··· DATA
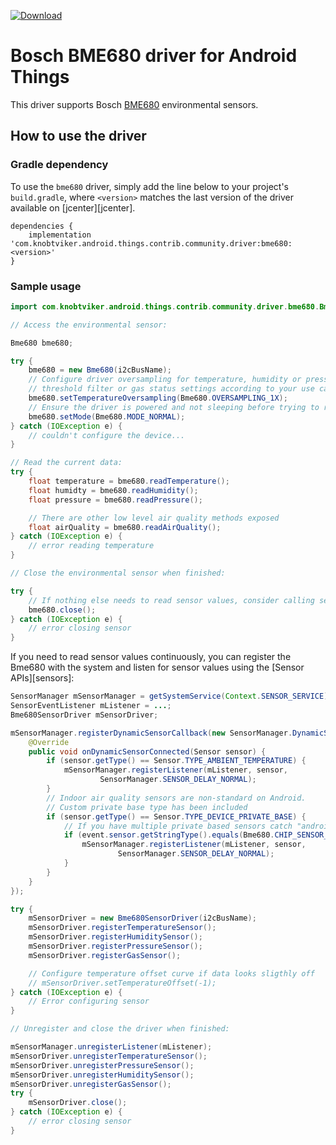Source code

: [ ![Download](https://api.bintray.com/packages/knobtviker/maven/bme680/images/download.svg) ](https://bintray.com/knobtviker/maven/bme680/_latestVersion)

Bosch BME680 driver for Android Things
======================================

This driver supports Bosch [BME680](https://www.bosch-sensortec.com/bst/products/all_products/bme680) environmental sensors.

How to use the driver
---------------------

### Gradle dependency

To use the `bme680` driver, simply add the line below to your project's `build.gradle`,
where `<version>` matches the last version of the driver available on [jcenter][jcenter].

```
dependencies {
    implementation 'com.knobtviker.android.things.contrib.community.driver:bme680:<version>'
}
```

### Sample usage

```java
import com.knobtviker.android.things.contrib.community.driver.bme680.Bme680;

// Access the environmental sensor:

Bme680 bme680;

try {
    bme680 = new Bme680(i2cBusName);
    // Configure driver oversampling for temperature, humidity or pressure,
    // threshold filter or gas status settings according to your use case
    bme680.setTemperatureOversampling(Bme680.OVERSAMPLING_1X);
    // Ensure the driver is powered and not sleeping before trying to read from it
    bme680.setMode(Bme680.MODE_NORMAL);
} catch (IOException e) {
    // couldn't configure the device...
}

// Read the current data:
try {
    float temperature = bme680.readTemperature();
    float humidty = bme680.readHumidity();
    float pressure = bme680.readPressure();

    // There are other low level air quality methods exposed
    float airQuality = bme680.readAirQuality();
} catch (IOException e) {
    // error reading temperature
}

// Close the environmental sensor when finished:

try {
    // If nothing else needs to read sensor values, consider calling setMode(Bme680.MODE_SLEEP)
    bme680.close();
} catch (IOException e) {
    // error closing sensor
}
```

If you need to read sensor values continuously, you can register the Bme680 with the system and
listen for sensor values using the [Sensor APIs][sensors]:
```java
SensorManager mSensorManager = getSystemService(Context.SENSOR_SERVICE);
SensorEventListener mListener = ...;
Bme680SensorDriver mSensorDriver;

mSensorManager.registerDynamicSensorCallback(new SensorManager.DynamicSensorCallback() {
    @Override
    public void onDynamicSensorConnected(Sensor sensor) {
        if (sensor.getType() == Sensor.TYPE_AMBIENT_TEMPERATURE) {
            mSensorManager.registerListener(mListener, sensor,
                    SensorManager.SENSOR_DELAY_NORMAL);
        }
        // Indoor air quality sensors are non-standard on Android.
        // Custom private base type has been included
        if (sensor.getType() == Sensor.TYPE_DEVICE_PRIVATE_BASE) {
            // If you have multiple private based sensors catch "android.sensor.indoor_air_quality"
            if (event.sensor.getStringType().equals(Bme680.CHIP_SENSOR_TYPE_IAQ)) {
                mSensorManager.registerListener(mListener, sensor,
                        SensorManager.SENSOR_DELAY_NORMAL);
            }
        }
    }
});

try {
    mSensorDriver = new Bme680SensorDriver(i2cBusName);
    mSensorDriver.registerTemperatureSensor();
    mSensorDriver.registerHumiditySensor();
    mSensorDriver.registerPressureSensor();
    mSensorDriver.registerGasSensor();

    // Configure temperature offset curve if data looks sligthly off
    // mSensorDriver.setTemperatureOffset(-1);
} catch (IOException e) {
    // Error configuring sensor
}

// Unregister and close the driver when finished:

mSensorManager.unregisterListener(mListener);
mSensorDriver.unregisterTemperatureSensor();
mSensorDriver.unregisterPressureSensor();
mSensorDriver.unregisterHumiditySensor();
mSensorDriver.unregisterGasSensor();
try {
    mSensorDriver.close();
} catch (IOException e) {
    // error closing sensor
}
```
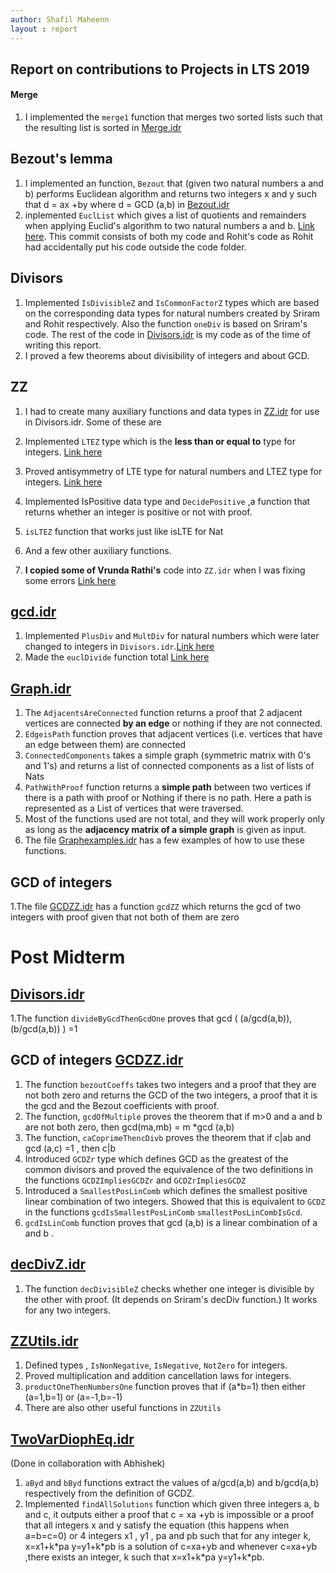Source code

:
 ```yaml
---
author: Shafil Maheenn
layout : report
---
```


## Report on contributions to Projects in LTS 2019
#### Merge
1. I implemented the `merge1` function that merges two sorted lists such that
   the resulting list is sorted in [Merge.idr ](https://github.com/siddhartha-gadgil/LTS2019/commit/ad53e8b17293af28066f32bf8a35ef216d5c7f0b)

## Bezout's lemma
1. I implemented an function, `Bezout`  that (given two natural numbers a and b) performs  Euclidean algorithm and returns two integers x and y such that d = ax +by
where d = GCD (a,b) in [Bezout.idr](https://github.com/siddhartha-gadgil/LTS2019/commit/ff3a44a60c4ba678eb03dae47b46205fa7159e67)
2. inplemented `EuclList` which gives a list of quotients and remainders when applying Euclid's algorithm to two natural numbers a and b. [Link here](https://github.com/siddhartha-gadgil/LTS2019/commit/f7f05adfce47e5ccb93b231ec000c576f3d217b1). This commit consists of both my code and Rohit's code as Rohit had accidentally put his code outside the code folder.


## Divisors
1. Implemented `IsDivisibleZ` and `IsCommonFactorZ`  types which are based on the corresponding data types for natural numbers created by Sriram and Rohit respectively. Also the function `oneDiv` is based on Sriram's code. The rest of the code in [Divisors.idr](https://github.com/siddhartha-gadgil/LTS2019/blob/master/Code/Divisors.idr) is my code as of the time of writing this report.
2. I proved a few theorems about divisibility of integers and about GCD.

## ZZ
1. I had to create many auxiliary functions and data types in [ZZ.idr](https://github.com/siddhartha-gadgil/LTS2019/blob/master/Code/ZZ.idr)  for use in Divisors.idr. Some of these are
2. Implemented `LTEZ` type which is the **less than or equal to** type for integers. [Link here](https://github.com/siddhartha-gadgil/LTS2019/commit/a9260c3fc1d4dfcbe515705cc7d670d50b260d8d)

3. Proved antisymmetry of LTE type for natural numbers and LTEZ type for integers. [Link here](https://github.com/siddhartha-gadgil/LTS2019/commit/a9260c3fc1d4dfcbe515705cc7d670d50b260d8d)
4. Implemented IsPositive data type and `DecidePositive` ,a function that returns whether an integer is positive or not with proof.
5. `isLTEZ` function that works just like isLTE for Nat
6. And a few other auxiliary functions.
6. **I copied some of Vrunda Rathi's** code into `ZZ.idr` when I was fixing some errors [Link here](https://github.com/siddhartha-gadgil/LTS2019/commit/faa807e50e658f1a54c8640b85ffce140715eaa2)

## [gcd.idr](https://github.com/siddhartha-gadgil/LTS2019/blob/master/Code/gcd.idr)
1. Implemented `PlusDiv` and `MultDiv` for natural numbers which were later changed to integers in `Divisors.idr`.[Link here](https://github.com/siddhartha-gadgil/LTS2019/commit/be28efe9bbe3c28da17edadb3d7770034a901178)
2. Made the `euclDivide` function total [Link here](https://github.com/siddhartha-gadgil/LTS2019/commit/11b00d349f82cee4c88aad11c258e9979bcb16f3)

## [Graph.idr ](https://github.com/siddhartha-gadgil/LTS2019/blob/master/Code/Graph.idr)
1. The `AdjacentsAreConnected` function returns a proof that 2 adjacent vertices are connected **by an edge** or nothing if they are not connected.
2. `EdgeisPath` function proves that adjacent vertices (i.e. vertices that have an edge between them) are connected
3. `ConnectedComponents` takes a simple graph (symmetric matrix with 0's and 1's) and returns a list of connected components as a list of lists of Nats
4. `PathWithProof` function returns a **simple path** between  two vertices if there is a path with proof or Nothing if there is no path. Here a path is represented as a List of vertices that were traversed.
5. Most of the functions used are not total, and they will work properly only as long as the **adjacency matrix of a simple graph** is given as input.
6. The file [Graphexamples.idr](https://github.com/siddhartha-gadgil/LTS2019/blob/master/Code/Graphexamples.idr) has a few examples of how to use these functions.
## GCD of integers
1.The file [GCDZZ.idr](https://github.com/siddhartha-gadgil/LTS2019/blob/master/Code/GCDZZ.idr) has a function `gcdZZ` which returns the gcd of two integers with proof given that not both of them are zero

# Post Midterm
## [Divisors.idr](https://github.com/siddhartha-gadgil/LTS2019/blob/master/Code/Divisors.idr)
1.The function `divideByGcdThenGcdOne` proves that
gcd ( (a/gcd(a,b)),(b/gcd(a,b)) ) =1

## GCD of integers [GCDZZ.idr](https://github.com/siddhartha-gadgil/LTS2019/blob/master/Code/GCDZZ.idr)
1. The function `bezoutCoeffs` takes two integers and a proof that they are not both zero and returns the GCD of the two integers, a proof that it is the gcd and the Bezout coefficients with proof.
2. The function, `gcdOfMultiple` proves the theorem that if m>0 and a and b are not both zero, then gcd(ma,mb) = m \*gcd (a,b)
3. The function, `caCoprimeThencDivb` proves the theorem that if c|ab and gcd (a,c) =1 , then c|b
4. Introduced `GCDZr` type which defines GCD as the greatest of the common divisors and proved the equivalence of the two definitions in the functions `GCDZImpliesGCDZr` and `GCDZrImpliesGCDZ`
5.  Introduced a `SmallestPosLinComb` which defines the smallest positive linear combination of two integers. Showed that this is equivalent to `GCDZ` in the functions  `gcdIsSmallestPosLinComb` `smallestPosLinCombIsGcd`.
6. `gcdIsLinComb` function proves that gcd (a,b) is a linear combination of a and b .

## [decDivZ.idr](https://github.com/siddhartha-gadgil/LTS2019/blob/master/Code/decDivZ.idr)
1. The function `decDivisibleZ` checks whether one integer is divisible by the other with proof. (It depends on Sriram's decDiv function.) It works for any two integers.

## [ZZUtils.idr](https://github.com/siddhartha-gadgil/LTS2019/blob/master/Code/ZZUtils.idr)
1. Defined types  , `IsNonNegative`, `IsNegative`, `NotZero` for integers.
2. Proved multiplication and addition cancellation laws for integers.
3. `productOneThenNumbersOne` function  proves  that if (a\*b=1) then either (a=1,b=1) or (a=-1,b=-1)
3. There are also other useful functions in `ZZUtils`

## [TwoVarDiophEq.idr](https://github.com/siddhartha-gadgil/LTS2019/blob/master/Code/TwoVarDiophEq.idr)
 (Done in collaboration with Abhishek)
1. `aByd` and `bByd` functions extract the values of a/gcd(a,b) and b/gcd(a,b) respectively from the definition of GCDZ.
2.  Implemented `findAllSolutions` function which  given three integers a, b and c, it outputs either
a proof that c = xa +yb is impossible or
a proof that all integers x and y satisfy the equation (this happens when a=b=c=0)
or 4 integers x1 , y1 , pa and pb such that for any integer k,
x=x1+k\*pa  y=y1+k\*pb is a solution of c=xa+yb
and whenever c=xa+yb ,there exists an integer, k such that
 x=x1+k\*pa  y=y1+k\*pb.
······
**YOUR OBJECTIVE**
Check each line of these records for the string "sorted" and state only how many lines have it.

**EXPECTED ANSWER**
2